Where the records below reach the line containing "5. CLick Send", start transcribing, and end with the line containing "If you are still", exactly and with nothing else added.

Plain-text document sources
★ ★ ★
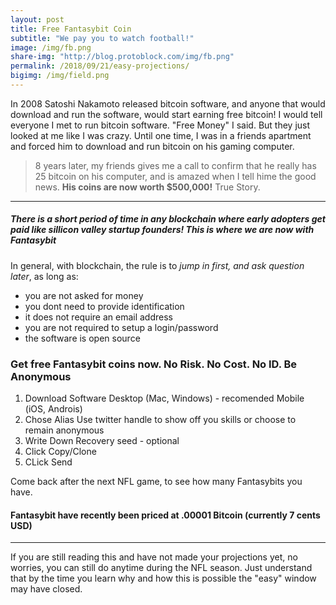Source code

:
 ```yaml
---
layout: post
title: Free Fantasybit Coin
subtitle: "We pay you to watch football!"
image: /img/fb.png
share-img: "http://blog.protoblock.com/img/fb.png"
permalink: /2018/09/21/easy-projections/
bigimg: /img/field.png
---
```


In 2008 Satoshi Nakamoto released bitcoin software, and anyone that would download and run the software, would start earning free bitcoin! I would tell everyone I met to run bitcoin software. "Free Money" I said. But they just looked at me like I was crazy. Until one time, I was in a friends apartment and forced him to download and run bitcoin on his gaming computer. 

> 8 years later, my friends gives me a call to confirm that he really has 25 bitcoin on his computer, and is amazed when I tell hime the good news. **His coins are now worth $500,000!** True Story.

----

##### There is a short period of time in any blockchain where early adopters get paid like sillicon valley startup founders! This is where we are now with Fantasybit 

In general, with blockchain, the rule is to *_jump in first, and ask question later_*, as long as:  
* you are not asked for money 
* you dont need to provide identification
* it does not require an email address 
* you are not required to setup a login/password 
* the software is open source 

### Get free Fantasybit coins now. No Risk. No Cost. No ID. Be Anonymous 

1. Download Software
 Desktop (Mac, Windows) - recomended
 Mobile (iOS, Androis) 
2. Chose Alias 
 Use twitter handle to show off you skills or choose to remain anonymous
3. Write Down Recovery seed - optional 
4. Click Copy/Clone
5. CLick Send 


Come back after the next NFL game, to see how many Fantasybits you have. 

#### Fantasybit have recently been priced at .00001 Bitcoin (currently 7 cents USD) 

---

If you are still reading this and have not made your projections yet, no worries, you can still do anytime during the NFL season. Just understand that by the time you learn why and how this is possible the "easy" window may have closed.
★ ★ ★
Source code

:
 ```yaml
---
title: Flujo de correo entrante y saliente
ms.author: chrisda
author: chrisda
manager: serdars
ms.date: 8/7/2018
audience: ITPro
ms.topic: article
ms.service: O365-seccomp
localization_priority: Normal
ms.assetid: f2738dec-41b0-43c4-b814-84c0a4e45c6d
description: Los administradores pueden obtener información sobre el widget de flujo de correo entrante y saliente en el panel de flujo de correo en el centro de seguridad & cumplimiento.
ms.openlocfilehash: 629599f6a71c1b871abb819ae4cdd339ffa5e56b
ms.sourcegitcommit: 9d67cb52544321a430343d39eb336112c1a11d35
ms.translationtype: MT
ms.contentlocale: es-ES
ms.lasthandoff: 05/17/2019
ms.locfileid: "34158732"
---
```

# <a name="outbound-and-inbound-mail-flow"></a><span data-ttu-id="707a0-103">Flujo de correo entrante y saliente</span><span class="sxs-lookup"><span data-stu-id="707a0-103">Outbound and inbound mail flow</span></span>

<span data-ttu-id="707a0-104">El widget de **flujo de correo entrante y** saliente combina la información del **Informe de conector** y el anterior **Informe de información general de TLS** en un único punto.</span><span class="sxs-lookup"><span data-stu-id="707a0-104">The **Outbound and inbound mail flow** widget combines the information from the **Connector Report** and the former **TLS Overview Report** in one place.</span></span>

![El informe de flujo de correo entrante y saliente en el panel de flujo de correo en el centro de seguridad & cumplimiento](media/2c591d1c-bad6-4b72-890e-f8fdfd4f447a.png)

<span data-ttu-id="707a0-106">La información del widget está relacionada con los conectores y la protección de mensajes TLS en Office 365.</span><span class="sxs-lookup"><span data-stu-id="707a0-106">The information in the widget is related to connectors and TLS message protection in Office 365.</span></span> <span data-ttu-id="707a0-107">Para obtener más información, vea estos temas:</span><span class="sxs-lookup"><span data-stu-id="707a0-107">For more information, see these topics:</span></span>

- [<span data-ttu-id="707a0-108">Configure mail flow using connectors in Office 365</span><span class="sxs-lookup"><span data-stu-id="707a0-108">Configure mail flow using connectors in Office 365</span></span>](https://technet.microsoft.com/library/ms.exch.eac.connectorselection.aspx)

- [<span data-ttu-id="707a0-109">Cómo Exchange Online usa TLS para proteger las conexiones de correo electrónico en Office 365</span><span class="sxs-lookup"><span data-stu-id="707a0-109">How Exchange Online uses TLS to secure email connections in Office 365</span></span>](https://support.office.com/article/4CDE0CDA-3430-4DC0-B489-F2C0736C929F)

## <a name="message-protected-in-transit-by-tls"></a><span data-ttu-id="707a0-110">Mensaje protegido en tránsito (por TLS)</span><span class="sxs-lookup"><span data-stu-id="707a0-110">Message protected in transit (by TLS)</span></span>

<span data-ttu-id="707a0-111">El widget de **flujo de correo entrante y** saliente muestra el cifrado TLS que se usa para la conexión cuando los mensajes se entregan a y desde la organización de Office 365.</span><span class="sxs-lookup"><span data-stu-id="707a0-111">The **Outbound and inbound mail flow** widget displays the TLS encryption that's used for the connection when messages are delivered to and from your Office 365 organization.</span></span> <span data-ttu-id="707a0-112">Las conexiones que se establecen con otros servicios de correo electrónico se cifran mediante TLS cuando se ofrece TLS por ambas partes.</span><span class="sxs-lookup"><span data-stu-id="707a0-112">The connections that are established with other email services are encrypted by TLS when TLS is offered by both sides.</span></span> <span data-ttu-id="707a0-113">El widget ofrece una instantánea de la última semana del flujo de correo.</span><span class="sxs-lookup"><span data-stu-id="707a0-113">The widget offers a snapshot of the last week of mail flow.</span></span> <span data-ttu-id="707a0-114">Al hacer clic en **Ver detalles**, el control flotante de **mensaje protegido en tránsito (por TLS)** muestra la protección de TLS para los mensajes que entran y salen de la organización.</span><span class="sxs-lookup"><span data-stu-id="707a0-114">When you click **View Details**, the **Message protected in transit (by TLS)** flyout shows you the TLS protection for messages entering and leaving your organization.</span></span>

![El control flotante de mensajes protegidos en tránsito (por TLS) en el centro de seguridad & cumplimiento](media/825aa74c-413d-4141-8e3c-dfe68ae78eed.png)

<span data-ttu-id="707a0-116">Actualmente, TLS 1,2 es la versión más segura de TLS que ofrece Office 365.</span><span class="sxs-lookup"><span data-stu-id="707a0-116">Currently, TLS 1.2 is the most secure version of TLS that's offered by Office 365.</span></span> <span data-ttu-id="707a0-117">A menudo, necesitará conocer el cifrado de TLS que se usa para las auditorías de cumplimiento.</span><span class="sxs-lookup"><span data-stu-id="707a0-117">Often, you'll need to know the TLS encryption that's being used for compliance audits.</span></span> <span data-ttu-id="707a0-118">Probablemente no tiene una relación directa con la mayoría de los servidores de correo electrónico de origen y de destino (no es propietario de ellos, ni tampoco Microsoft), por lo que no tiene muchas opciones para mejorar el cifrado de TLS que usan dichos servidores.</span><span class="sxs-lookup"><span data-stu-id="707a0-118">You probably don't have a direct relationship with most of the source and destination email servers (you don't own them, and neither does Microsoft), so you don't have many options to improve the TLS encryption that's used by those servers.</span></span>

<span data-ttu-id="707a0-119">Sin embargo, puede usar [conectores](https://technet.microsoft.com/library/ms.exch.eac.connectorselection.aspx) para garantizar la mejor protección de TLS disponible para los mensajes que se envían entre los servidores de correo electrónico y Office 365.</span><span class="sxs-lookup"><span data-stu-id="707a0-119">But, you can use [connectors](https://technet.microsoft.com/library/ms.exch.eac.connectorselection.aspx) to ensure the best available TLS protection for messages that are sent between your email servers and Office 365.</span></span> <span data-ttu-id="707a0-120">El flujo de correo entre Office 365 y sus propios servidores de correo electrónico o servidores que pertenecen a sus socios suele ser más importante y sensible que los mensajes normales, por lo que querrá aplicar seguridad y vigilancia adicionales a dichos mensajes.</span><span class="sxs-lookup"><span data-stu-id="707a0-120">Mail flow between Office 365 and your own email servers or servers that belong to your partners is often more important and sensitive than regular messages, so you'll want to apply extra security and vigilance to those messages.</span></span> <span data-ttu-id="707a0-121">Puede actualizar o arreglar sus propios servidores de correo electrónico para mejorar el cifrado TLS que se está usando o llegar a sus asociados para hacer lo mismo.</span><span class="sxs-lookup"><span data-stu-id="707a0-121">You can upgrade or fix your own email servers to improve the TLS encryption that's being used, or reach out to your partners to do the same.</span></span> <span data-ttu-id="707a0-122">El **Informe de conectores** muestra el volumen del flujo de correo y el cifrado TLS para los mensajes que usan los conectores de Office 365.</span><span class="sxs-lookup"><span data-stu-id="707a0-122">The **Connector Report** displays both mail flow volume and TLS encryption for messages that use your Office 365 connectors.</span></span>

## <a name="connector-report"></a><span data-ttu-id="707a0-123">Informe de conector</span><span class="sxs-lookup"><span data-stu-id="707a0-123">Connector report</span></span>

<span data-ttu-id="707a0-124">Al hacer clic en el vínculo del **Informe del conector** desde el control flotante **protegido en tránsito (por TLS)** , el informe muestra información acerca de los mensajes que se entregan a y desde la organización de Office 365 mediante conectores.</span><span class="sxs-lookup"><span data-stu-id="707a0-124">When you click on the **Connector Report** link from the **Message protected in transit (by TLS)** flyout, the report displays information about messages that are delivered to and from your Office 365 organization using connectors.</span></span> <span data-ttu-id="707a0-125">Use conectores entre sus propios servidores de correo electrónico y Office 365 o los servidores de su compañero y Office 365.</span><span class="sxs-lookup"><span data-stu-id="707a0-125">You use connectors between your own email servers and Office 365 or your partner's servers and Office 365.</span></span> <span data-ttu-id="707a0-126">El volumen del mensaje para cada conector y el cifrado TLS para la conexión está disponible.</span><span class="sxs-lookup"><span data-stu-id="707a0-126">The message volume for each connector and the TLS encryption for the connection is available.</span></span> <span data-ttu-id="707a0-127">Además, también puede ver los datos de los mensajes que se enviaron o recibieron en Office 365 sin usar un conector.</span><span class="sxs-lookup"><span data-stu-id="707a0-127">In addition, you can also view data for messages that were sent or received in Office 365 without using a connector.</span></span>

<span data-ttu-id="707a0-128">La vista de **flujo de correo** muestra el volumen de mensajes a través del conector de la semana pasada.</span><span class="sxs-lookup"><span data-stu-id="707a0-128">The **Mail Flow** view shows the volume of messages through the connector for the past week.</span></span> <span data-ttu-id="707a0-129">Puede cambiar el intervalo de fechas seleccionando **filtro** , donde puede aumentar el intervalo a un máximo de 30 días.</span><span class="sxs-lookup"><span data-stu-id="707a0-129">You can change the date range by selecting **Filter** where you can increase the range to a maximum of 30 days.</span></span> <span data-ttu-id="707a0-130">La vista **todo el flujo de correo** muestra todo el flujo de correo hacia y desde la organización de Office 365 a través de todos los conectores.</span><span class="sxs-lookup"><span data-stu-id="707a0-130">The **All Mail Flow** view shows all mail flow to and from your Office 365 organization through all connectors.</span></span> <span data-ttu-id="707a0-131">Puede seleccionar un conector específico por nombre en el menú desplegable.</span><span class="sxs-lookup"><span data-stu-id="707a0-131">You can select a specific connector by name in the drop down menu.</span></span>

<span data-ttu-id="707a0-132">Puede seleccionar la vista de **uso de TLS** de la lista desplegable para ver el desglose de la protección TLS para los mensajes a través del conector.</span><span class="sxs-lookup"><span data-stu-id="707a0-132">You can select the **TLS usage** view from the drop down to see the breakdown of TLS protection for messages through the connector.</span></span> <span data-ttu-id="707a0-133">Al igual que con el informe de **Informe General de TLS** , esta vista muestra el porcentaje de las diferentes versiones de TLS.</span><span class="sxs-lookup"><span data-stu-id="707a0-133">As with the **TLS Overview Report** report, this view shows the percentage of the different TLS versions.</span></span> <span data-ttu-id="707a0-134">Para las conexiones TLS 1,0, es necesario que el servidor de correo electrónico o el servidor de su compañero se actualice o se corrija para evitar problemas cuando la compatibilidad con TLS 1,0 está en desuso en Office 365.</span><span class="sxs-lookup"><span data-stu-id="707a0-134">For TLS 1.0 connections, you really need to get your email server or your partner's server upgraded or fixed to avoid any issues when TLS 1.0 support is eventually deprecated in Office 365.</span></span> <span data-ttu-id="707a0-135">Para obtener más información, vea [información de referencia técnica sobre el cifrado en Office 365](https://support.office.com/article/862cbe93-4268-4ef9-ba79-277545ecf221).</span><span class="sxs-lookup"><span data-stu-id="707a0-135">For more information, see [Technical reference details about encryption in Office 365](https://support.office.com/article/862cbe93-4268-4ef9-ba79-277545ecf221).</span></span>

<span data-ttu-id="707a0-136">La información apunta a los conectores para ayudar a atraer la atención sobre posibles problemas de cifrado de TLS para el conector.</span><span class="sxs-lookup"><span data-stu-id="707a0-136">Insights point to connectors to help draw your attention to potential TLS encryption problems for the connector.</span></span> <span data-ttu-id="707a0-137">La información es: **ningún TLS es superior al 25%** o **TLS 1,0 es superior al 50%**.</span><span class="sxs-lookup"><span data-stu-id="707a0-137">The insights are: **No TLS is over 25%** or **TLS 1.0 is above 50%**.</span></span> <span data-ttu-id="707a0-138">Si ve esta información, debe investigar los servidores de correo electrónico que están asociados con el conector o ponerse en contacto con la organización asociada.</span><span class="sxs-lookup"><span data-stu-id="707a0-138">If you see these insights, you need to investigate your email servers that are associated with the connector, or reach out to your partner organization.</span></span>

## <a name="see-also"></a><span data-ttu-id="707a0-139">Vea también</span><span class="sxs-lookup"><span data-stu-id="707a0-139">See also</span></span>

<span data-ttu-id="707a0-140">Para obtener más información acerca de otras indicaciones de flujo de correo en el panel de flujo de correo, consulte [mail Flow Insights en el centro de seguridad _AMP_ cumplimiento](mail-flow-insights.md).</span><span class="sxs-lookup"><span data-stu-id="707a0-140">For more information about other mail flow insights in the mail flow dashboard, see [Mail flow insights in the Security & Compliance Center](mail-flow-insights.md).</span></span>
★ ★ ★
### Output for this exercise
5. CLick Send 


Come back after the next NFL game, to see how many Fantasybits you have. 

#### Fantasybit have recently been priced at .00001 Bitcoin (currently 7 cents USD) 

---

If you are still reading this and have not made your projections yet, no worries, you can still do anytime during the NFL season. Just understand that by the time you learn why and how this is possible the "easy" window may have closed.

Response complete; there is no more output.